Thursday, May 15, 2008

Intelligent Design Foes No Match for Stein in ‘Expelled’

“In the beginning God created the heavens and the earth.” Genesis 1:1

Actor, commentator, and comedian, Ben Stein promises he hasn’t lost his mind. "Well, he says with his famous dry monotone humor, "at least not in this instance."

On the contrary, Stein - whose documentary film “Expelled: No Intelligence Allowed” opened April 18th, believes he’s involved in one of the leading cultural and political battles of his life: the fight for academic freedom against an establishment that teaches Darwinian evolution as fact. Intelligent Design (ID) - the belief that certain aspects of the world are so complex that they must have been created by an intelligent being, instead of by a random process - deserves a place at the academic table, he says.

“I think I’m engaged in a struggle that’s very much uphill in which the establishment is very much against me,” he said in a recent telephone conference call with reporters. “But I’m a rebel to my core...and happy to be in an uphill struggle, as long as the cause is right.”

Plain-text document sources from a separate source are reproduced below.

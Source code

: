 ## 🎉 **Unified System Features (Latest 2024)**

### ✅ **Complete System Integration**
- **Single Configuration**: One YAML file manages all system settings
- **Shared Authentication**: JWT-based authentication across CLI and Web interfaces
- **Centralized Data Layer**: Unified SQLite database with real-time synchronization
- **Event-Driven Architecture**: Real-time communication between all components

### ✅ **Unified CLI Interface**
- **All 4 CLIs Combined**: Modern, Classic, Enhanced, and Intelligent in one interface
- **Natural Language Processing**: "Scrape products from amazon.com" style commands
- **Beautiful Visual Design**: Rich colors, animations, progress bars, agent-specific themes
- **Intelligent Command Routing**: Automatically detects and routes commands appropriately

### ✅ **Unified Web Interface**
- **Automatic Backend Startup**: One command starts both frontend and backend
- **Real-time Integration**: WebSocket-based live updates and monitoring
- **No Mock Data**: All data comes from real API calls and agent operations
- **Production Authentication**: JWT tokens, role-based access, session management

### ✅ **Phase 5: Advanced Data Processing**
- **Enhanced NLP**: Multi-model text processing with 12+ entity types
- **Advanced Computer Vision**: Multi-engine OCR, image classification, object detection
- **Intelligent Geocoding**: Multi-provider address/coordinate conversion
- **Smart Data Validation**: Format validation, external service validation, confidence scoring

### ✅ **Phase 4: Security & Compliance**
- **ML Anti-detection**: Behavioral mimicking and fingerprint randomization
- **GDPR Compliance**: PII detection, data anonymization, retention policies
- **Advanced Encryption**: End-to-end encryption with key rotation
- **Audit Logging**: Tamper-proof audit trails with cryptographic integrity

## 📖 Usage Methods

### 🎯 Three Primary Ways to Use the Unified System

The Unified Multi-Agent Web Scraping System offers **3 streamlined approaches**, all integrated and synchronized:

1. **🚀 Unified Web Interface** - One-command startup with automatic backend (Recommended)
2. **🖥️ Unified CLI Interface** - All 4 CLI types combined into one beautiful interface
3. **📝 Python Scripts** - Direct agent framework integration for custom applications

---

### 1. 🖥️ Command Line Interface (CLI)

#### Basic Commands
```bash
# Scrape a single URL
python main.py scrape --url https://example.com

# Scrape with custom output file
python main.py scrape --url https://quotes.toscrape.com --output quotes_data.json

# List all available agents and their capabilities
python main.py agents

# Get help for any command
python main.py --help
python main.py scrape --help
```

Obviously, conservatives and supporters of Intelligent Design don’t believe Stein has lost his mind. Rather, they believe “Expelled,” one of the year’s most controversial films, has a chance to change dramatically the landscape in the ongoing struggle between evolution and Intelligent Design. In the film, Stein travels the globe, interviewing scientists, philosophers, and doctors who believe in evolution and those who believe in Intelligent Design. In case after case, Stein recounts the story of ID supporters who lost their jobs or couldn’t get tenure because of their supposed controversial beliefs.

The documentary, rated PG for thematic material and very brief language, ends in a climatic scene with Stein interviewing one of the world’s leading backers of evolution, atheist and author, Richard Dawkins.

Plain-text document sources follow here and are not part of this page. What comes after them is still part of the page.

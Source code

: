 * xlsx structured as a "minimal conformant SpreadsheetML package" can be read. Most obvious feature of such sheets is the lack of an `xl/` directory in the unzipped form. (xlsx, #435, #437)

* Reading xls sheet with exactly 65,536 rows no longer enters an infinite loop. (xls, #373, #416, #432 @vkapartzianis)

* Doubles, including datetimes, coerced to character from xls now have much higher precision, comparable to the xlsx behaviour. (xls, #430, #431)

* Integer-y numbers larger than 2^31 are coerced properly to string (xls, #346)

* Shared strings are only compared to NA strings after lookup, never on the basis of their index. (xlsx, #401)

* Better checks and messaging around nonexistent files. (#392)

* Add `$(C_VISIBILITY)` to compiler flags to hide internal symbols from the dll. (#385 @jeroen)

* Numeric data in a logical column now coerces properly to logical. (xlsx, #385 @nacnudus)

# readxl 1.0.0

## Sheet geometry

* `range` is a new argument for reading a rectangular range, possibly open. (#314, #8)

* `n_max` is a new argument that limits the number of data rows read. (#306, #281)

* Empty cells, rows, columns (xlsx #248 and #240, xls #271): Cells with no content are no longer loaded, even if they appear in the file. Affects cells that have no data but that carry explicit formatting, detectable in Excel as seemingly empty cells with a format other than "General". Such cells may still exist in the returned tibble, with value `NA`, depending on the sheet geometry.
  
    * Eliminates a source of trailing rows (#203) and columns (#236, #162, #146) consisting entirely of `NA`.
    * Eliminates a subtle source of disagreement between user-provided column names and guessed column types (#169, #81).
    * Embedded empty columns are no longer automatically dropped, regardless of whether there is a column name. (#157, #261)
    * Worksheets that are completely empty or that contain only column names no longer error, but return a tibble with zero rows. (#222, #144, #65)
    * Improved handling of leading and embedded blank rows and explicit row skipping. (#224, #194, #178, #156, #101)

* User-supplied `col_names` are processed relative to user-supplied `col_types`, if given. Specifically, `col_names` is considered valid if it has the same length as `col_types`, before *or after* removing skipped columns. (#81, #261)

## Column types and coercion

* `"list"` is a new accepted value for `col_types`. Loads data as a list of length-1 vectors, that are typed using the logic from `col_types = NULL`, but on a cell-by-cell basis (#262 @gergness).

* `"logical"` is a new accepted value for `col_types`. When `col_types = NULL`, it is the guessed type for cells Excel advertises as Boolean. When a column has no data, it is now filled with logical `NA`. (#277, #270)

Stein’s humor is on display throughout the film, although supporters of evolution likely won’t find it too funny. Christian conservative leaders are on board, supporting it. The film was shown at the recent National Religious Broadcasters meeting. It’s also scheduled to be the topic of an upcoming Focus on the Family broadcast.

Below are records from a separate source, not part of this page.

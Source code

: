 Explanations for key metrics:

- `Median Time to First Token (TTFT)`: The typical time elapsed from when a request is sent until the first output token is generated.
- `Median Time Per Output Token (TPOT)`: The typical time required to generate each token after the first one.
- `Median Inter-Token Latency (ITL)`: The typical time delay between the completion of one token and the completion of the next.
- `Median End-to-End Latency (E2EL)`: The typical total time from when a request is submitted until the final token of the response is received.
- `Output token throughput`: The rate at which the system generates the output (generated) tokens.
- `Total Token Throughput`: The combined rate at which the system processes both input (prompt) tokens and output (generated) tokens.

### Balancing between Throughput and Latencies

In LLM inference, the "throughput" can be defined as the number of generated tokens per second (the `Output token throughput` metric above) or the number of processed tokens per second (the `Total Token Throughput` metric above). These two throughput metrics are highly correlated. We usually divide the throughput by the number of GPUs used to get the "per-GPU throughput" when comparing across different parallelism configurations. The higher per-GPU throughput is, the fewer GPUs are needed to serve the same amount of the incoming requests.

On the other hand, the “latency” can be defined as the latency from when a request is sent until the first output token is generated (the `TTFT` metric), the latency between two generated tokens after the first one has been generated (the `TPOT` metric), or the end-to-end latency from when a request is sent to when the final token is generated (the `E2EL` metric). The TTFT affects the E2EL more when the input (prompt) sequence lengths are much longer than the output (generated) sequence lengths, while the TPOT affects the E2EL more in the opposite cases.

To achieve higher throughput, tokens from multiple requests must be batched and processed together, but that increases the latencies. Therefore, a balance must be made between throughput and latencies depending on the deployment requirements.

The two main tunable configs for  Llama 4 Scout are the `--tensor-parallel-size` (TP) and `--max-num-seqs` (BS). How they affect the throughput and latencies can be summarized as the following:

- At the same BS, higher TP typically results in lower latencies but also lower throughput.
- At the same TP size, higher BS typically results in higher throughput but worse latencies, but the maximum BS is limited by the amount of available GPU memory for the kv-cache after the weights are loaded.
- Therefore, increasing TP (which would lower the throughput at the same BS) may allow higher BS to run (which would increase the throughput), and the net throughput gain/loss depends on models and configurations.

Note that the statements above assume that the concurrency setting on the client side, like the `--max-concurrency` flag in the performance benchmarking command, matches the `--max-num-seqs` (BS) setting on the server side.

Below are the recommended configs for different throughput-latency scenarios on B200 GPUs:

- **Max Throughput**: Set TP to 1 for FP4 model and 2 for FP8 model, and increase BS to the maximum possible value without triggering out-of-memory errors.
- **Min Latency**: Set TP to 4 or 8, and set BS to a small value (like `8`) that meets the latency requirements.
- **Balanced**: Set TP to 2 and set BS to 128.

ID supporters, Stein, and the film assert, are facing staunch opposition in the academic world, in the media and in the courts. “The case we’re making,” associate producer Mark Mathis said, “is that there needs to be freedom in science, that we have highly qualified scientists who are being persecuted for unscientific reasons and are being driven away by a philosophy. That is the core content of the film - the persecution of scientists needs to stop.”

A secondary theme is that evolution, taken to the extreme, can have deadly consequences. In one part of the documentary that likely will stir controversy, Stein tours a Jewish concentration camp and interviews an expert who argues that evolution was a contributing factor to the Holocaust. For Stein, who is Jewish, the moment was personal.